Requirement: Transcribe every entry exactly, with nothing added or left out.

───── Input data

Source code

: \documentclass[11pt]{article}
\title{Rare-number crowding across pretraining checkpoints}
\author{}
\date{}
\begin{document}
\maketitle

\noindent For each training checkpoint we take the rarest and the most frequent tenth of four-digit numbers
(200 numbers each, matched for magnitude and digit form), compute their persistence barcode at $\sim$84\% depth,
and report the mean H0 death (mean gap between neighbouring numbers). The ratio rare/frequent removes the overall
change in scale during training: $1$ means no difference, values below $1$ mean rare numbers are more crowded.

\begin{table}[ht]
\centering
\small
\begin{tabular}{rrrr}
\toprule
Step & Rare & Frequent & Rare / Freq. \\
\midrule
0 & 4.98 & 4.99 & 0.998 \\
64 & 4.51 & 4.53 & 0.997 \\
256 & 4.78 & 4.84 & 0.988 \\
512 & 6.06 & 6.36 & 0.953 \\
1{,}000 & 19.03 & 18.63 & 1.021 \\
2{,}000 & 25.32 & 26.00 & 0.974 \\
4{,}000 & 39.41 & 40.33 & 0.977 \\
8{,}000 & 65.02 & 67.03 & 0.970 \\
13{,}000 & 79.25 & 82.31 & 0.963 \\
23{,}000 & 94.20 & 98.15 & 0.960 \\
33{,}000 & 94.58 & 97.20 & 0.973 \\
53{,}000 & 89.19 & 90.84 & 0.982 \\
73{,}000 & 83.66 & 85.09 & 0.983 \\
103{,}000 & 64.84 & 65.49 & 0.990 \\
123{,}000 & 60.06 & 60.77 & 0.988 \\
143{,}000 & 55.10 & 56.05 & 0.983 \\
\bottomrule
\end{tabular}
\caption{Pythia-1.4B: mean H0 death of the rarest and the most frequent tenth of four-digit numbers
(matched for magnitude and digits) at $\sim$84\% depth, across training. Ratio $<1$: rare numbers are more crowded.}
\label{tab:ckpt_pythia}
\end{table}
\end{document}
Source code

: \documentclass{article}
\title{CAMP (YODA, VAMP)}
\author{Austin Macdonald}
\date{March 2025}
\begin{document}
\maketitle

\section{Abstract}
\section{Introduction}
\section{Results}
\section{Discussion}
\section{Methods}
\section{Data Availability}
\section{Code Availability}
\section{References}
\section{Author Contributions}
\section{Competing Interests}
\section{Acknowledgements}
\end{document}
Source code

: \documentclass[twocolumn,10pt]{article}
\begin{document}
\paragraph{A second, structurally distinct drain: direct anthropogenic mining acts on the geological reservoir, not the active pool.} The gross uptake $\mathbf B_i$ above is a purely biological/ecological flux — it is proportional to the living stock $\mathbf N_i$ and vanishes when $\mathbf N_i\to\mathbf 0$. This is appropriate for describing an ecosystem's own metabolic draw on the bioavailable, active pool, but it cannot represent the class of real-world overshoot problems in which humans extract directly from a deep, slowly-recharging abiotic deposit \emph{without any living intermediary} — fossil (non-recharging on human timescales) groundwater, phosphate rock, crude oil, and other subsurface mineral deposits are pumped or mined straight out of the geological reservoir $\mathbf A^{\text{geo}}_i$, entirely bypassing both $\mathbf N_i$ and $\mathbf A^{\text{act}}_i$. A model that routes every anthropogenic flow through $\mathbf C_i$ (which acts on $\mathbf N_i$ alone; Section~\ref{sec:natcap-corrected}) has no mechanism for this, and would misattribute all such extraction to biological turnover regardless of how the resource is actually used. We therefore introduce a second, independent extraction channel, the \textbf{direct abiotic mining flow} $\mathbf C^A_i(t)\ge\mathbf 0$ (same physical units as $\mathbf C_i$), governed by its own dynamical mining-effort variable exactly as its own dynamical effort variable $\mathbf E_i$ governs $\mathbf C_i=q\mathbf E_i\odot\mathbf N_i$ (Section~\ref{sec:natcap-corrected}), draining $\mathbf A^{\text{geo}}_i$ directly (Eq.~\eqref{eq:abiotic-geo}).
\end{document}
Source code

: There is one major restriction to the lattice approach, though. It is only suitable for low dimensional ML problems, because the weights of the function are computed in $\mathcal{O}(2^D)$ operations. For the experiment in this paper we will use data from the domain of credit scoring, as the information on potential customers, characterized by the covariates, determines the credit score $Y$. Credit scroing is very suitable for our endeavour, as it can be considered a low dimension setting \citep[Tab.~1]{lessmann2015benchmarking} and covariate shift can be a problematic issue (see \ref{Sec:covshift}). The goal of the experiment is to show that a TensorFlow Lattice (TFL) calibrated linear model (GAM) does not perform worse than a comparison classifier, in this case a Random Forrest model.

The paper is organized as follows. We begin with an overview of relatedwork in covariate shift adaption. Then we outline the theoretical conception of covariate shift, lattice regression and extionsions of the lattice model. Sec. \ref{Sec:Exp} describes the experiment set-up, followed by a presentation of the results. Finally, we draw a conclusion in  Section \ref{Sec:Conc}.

──────────

Solved exercise:
Source code

: \documentclass[11pt]{article}
\title{Rare-number crowding across pretraining checkpoints}
\author{}
\date{}
\begin{document}
\maketitle

\noindent For each training checkpoint we take the rarest and the most frequent tenth of four-digit numbers
(200 numbers each, matched for magnitude and digit form), compute their persistence barcode at $\sim$84\% depth,
and report the mean H0 death (mean gap between neighbouring numbers). The ratio rare/frequent removes the overall
change in scale during training: $1$ means no difference, values below $1$ mean rare numbers are more crowded.

\begin{table}[ht]
\centering
\small
\begin{tabular}{rrrr}
\toprule
Step & Rare & Frequent & Rare / Freq. \\
\midrule
0 & 4.98 & 4.99 & 0.998 \\
64 & 4.51 & 4.53 & 0.997 \\
256 & 4.78 & 4.84 & 0.988 \\
512 & 6.06 & 6.36 & 0.953 \\
1{,}000 & 19.03 & 18.63 & 1.021 \\
2{,}000 & 25.32 & 26.00 & 0.974 \\
4{,}000 & 39.41 & 40.33 & 0.977 \\
8{,}000 & 65.02 & 67.03 & 0.970 \\
13{,}000 & 79.25 & 82.31 & 0.963 \\
23{,}000 & 94.20 & 98.15 & 0.960 \\
33{,}000 & 94.58 & 97.20 & 0.973 \\
53{,}000 & 89.19 & 90.84 & 0.982 \\
73{,}000 & 83.66 & 85.09 & 0.983 \\
103{,}000 & 64.84 & 65.49 & 0.990 \\
123{,}000 & 60.06 & 60.77 & 0.988 \\
143{,}000 & 55.10 & 56.05 & 0.983 \\
\bottomrule
\end{tabular}
\caption{Pythia-1.4B: mean H0 death of the rarest and the most frequent tenth of four-digit numbers
(matched for magnitude and digits) at $\sim$84\% depth, across training. Ratio $<1$: rare numbers are more crowded.}
\label{tab:ckpt_pythia}
\end{table}
\end{document}
Source code

: \documentclass{article}
\title{CAMP (YODA, VAMP)}
\author{Austin Macdonald}
\date{March 2025}
\begin{document}
\maketitle

\section{Abstract}
\section{Introduction}
\section{Results}
\section{Discussion}
\section{Methods}
\section{Data Availability}
\section{Code Availability}
\section{References}
\section{Author Contributions}
\section{Competing Interests}
\section{Acknowledgements}
\end{document}
Source code

: \documentclass[twocolumn,10pt]{article}
\begin{document}
\paragraph{A second, structurally distinct drain: direct anthropogenic mining acts on the geological reservoir, not the active pool.} The gross uptake $\mathbf B_i$ above is a purely biological/ecological flux — it is proportional to the living stock $\mathbf N_i$ and vanishes when $\mathbf N_i\to\mathbf 0$. This is appropriate for describing an ecosystem's own metabolic draw on the bioavailable, active pool, but it cannot represent the class of real-world overshoot problems in which humans extract directly from a deep, slowly-recharging abiotic deposit \emph{without any living intermediary} — fossil (non-recharging on human timescales) groundwater, phosphate rock, crude oil, and other subsurface mineral deposits are pumped or mined straight out of the geological reservoir $\mathbf A^{\text{geo}}_i$, entirely bypassing both $\mathbf N_i$ and $\mathbf A^{\text{act}}_i$. A model that routes every anthropogenic flow through $\mathbf C_i$ (which acts on $\mathbf N_i$ alone; Section~\ref{sec:natcap-corrected}) has no mechanism for this, and would misattribute all such extraction to biological turnover regardless of how the resource is actually used. We therefore introduce a second, independent extraction channel, the \textbf{direct abiotic mining flow} $\mathbf C^A_i(t)\ge\mathbf 0$ (same physical units as $\mathbf C_i$), governed by its own dynamical mining-effort variable exactly as its own dynamical effort variable $\mathbf E_i$ governs $\mathbf C_i=q\mathbf E_i\odot\mathbf N_i$ (Section~\ref{sec:natcap-corrected}), draining $\mathbf A^{\text{geo}}_i$ directly (Eq.~\eqref{eq:abiotic-geo}).
\end{document}
Source code

: There is one major restriction to the lattice approach, though. It is only suitable for low dimensional ML problems, because the weights of the function are computed in $\mathcal{O}(2^D)$ operations. For the experiment in this paper we will use data from the domain of credit scoring, as the information on potential customers, characterized by the covariates, determines the credit score $Y$. Credit scroing is very suitable for our endeavour, as it can be considered a low dimension setting \citep[Tab.~1]{lessmann2015benchmarking} and covariate shift can be a problematic issue (see \ref{Sec:covshift}). The goal of the experiment is to show that a TensorFlow Lattice (TFL) calibrated linear model (GAM) does not perform worse than a comparison classifier, in this case a Random Forrest model.

The paper is organized as follows. We begin with an overview of relatedwork in covariate shift adaption. Then we outline the theoretical conception of covariate shift, lattice regression and extionsions of the lattice model. Sec. \ref{Sec:Exp} describes the experiment set-up, followed by a presentation of the results. Finally, we draw a conclusion in  Section \ref{Sec:Conc}.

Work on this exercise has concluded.